* **Task directions**
Line tally for "description": state how many lines of the entries include it, with no other text.

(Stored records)

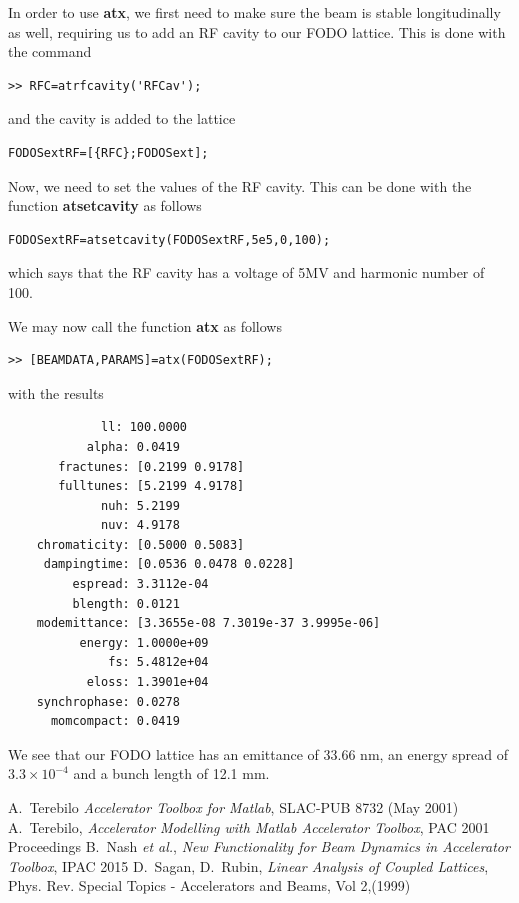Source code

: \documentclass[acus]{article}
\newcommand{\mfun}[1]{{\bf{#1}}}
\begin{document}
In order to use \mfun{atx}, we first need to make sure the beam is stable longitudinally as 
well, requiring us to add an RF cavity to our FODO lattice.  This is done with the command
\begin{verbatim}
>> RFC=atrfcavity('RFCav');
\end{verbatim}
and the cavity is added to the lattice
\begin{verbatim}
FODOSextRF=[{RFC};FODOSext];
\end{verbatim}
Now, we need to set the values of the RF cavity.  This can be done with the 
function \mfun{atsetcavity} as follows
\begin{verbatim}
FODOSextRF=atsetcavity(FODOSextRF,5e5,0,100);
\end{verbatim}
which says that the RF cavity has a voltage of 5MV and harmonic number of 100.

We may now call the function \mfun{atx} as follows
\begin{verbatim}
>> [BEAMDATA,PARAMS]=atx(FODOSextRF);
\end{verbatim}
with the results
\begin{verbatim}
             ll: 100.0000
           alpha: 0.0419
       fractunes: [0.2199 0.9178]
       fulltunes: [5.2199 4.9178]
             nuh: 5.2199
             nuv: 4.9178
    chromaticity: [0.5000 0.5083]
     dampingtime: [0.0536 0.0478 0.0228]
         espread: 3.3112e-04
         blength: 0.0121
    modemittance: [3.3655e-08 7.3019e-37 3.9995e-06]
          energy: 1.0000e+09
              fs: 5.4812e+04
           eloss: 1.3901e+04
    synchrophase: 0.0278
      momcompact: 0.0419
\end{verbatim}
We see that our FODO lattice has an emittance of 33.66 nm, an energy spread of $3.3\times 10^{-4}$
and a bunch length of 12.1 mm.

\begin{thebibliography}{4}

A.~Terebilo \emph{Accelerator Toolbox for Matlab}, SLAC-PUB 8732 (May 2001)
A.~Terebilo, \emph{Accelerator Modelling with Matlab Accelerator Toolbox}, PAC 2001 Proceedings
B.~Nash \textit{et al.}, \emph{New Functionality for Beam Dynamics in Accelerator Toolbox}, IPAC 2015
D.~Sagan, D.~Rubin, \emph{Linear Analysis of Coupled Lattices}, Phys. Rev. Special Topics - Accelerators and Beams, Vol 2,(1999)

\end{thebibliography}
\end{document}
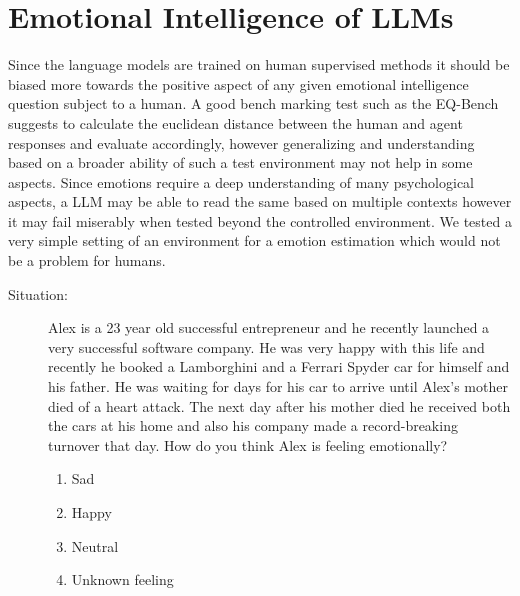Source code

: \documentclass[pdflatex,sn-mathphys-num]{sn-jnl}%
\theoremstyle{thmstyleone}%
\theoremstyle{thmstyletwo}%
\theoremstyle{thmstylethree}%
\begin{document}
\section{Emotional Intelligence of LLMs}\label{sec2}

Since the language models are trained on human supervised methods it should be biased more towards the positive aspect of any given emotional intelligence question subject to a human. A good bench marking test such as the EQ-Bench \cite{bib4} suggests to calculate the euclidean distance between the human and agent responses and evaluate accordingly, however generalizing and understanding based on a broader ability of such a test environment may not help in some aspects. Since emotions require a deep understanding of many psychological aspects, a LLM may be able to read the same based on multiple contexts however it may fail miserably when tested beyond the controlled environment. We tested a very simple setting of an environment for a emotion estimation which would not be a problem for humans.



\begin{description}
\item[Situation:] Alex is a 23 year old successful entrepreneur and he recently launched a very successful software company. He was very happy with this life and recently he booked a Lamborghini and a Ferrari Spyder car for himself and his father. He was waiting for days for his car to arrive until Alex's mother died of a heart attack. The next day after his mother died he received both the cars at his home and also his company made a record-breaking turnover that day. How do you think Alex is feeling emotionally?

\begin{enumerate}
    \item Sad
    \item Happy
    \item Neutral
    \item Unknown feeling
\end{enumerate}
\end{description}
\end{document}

* **Solution to this exercise**
2